**WHAT TO WORK ON:** The data below should be retyped exactly, with the pictures left out.

Rendered images with source text
--------------------------------
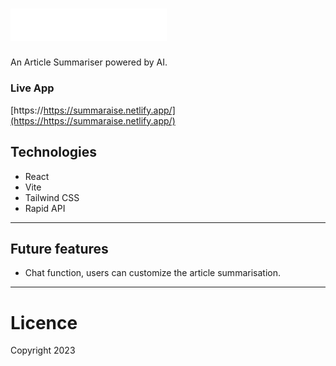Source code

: # <img src="https://github.com/AlbertStoykov/SummarAIse/blob/main/src/assets/logo.svg" alt="Logo" style="width: 250px; height: auto;">

An Article Summariser powered by AI.

### Live App

[https://https://summaraise.netlify.app/](https://https://summaraise.netlify.app/)

## Technologies

- React
- Vite
- Tailwind CSS
- Rapid API

---

## Future features

- Chat function, users can customize the article summarisation.

---

# Licence

Copyright 2023
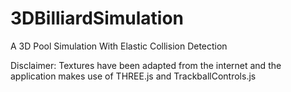 # 3DBilliardSimulation
A 3D Pool Simulation With Elastic Collision Detection

Disclaimer: Textures have been adapted from the internet and the application makes use of THREE.js and TrackballControls.js
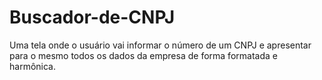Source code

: # Buscador-de-CNPJ
Uma tela onde o usuário vai informar o número de um CNPJ e apresentar para o mesmo todos os dados da empresa de forma formatada e harmônica.
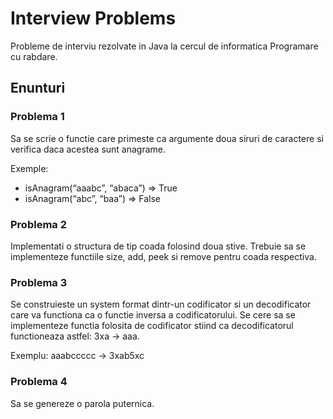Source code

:# Interview Problems

Probleme de interviu rezolvate in Java la cercul de informatica Programare cu rabdare.

## Enunturi

### Problema 1

Sa se scrie o functie care primeste ca argumente doua siruri de caractere si verifica daca acestea sunt anagrame.

Exemple: 
* isAnagram(“aaabc”, “abaca”) => True
* isAnagram(“abc”, “baa”) => False

### Problema 2

Implementati o structura de tip coada folosind doua stive. 
Trebuie sa se implementeze functiile size, add, peek si remove pentru coada respectiva.

### Problema 3

Se construieste un system format dintr-un codificator si un decodificator care va functiona ca o functie inversa a codificatorului. Se cere sa se implementeze functia folosita de codificator stiind ca decodificatorul functioneaza astfel: 3xa → aaa.

Exemplu: aaabccccc → 3xab5xc

### Problema 4

Sa se genereze o parola puternica.

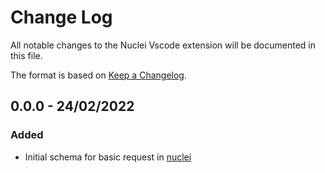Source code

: # Change Log

All notable changes to the Nuclei Vscode extension will be documented in this file.

The format is based on [Keep a Changelog](http://keepachangelog.com/).

## 0.0.0 - 24/02/2022

### Added

- Initial schema for basic request in [nuclei](https://github.com/projectdiscovery/nuclei/)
--------------------------------
**EXERCISE OUTPUT:**
Source code

: # <img src="https://github.com/AlbertStoykov/SummarAIse/blob/main/src/assets/logo.svg" alt="Logo" style="width: 250px; height: auto;">

An Article Summariser powered by AI.

### Live App

[https://https://summaraise.netlify.app/](https://https://summaraise.netlify.app/)

## Technologies

- React
- Vite
- Tailwind CSS
- Rapid API

---

## Future features

- Chat function, users can customize the article summarisation.

---

# Licence

Copyright 2023
 # 3DBilliardSimulation
A 3D Pool Simulation With Elastic Collision Detection

Disclaimer: Textures have been adapted from the internet and the application makes use of THREE.js and TrackballControls.js
Source code

: # Buscador-de-CNPJ
Uma tela onde o usuário vai informar o número de um CNPJ e apresentar para o mesmo todos os dados da empresa de forma formatada e harmônica.
Source code

:# Interview Problems

Probleme de interviu rezolvate in Java la cercul de informatica Programare cu rabdare.

## Enunturi

### Problema 1

Sa se scrie o functie care primeste ca argumente doua siruri de caractere si verifica daca acestea sunt anagrame.

Exemple: 
* isAnagram(“aaabc”, “abaca”) => True
* isAnagram(“abc”, “baa”) => False

### Problema 2

Implementati o structura de tip coada folosind doua stive. 
Trebuie sa se implementeze functiile size, add, peek si remove pentru coada respectiva.

### Problema 3

Se construieste un system format dintr-un codificator si un decodificator care va functiona ca o functie inversa a codificatorului. Se cere sa se implementeze functia folosita de codificator stiind ca decodificatorul functioneaza astfel: 3xa → aaa.

Exemplu: aaabccccc → 3xab5xc

### Problema 4

Sa se genereze o parola puternica.

Source code

: # Change Log

All notable changes to the Nuclei Vscode extension will be documented in this file.

The format is based on [Keep a Changelog](http://keepachangelog.com/).

## 0.0.0 - 24/02/2022

### Added

- Initial schema for basic request in [nuclei](https://github.com/projectdiscovery/nuclei/)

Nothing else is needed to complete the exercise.